- [REQUIREMENT]: In the entries below, how many lines hold the string "kopieren"? Answer with the number only.
Top of STORED DATA
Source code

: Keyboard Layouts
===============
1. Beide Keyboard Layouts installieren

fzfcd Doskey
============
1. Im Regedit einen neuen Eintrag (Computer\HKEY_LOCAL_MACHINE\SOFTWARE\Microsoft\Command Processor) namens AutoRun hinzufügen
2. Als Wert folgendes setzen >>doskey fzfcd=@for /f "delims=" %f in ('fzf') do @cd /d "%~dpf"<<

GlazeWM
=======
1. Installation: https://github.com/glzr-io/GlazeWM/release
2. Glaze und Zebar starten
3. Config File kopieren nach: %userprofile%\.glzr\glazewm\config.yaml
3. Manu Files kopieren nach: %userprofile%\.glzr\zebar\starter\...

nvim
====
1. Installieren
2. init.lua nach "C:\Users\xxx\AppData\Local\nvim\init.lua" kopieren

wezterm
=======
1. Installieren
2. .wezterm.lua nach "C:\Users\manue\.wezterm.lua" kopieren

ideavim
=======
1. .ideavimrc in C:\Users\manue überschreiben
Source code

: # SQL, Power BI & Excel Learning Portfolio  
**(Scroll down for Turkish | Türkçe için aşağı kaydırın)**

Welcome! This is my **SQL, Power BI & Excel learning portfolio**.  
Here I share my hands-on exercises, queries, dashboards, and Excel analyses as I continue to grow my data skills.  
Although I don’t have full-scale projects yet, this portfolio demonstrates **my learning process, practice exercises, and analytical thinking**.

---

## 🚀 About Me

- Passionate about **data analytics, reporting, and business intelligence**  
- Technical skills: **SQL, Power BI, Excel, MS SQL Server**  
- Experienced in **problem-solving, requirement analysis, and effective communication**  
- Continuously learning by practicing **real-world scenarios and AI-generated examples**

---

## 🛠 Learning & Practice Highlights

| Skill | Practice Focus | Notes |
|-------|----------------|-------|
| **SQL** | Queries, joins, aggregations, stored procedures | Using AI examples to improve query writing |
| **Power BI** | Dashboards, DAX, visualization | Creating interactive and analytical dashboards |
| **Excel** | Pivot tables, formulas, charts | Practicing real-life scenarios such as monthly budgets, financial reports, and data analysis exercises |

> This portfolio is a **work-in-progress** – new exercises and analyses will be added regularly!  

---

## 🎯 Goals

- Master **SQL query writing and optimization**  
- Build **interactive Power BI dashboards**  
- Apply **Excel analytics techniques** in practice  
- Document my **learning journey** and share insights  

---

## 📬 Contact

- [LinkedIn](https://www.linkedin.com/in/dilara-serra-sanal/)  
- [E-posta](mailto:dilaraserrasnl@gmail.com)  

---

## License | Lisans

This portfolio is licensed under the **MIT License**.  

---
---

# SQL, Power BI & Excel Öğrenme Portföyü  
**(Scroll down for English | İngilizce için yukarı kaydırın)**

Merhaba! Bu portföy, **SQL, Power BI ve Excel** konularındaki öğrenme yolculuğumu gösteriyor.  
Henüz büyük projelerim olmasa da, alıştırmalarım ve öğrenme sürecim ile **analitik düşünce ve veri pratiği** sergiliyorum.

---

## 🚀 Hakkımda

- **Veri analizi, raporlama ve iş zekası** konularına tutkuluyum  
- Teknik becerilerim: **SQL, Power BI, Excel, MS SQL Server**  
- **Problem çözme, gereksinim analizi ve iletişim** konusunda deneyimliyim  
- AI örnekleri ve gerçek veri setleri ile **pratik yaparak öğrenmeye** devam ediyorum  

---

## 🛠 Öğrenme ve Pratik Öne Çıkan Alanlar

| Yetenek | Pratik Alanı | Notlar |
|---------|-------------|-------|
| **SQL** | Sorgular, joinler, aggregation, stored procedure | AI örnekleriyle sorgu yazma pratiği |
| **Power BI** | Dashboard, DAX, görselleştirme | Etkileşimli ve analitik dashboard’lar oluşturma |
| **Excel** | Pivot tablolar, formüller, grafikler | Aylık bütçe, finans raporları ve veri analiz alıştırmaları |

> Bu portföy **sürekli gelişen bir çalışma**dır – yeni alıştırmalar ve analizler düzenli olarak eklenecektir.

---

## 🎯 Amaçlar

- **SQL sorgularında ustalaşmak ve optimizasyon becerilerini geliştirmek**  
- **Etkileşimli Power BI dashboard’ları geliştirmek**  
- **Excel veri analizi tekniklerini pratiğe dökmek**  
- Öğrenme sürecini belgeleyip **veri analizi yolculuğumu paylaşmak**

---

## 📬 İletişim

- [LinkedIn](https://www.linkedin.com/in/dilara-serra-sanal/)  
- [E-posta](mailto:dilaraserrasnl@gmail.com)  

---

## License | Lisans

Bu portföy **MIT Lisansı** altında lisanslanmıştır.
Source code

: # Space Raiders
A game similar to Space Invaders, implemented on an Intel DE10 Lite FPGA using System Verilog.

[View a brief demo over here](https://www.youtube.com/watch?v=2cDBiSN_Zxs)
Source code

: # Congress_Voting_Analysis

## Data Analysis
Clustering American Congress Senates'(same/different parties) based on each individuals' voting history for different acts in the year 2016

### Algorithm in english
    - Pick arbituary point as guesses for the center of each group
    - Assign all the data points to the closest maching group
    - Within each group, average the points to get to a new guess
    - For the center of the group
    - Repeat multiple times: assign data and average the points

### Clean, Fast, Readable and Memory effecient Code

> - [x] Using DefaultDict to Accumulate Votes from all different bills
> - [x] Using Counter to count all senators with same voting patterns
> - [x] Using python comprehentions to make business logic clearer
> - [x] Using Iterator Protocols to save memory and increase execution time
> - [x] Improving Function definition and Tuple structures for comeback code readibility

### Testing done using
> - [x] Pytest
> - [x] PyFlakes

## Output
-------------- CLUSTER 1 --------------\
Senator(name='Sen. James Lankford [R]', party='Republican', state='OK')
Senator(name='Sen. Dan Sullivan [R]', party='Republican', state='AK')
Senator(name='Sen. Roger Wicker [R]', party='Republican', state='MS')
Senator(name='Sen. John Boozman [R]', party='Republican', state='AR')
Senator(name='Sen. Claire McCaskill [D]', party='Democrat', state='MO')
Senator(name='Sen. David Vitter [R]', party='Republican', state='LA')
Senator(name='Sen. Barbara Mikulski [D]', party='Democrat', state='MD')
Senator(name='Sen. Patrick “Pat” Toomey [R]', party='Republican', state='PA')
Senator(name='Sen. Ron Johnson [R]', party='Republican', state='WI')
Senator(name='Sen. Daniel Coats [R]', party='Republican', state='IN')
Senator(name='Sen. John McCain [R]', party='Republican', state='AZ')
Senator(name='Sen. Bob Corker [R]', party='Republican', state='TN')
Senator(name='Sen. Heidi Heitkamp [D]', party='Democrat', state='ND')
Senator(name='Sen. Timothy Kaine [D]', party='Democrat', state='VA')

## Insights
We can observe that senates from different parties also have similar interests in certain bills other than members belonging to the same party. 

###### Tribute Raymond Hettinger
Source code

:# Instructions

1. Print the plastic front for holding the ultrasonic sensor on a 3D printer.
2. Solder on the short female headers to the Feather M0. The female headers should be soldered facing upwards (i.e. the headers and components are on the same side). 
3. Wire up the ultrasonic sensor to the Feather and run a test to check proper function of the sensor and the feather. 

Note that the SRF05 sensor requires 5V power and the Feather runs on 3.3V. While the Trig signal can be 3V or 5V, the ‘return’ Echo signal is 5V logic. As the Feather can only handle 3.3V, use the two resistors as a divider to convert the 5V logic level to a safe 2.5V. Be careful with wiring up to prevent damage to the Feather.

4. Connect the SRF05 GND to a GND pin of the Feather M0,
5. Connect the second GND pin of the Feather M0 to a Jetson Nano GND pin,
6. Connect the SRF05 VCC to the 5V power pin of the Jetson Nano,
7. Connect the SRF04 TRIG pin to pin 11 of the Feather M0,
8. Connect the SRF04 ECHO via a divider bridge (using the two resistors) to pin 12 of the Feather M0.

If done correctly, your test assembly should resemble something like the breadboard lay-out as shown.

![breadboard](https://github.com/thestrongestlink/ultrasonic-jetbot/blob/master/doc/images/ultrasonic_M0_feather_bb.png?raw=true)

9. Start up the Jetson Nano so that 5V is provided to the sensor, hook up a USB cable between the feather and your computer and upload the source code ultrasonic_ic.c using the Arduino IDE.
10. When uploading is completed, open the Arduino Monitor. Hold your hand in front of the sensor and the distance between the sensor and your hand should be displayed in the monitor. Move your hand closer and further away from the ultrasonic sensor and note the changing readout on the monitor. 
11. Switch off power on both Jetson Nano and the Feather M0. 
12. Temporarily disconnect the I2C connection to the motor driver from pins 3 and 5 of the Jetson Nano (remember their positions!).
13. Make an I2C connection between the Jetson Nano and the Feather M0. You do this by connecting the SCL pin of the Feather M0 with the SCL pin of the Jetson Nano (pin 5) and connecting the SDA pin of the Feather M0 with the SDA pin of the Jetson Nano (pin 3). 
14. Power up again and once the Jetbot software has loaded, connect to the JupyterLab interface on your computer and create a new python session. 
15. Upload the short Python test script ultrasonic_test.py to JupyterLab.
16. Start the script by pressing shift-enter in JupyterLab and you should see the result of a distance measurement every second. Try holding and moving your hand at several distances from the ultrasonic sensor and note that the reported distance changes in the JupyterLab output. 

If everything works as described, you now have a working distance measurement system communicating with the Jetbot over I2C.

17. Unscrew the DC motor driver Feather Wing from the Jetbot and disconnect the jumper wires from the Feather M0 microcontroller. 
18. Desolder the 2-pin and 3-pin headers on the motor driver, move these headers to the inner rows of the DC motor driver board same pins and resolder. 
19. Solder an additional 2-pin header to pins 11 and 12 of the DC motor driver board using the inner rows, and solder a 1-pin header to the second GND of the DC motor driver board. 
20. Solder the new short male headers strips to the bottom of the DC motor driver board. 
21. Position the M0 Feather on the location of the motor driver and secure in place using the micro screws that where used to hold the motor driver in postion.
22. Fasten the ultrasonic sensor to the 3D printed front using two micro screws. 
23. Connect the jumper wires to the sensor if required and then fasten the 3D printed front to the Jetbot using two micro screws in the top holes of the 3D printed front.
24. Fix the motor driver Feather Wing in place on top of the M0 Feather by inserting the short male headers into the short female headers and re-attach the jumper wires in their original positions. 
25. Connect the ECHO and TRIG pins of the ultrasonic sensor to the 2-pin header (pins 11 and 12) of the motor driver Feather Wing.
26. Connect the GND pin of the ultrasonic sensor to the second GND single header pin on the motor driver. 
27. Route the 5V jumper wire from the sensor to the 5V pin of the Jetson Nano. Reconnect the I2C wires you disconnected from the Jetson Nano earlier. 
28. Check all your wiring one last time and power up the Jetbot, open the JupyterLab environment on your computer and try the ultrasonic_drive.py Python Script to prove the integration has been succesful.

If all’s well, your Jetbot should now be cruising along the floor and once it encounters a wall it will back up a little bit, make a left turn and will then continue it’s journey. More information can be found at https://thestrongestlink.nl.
Bottom of STORED DATA
- [RESULT OF THE EXERCISE]: 4